Will rapid interest rate cuts lead to new problems?
Major central banks of the world appear to have concluded the latest cycle of rate hikes, but some experts tell Anadolu that going excessive cuts could threaten gains made against rising prices- Central banks were right to increase the overnight rate to combat inflation over the past couple of years, argues finance professor George Constantinides- 'The challenge is we don’t know how much to cut them because we don't know what the neutral real rate is,' says Columbia Business School economist Charles Calomir
By Gokhan Ergocun
ISTANBUL (AA) — While the world's major central banks are expected to cut interest rates in quick succession, experts are divided, as some argue that a rapid decline may harm economies by undermining prior efforts.

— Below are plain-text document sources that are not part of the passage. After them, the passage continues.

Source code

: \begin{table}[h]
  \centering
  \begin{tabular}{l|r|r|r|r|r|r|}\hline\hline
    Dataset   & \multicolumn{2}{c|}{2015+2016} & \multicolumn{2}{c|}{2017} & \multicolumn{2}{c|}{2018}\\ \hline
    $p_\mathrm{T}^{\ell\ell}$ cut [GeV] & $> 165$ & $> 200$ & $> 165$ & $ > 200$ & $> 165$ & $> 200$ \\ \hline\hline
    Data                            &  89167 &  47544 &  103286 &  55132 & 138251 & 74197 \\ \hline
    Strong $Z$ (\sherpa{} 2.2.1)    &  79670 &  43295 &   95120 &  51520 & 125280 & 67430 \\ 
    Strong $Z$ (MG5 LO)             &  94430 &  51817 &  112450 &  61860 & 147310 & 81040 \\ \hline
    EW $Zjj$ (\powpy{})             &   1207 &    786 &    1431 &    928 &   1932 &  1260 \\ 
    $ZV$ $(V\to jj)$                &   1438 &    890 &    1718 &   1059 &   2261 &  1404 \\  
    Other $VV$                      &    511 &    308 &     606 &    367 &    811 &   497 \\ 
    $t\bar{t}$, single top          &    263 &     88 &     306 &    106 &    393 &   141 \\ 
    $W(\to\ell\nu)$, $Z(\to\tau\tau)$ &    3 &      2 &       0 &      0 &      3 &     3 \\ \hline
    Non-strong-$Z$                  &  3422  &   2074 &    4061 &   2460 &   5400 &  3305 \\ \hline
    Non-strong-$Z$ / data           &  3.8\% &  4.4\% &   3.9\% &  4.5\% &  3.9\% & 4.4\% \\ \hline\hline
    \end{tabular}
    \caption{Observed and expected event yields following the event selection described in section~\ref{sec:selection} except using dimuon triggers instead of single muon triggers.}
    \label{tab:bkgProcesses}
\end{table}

This week, the Bank for International Settlements cautioned central banks about swift rate cuts, stating that recessions are likely on the horizon, which should be an additional consideration when deciding the pace and extent of cuts.
On Wednesday, the US Federal Reserve cut its policy rate by 50 basis points, exceeding market expectations of 25 basis points, bringing it to 5%, the lowest level in over a year.
Michael Parkin, an US based economist, told Anadolu that historically, interest rates come down faster than they went up.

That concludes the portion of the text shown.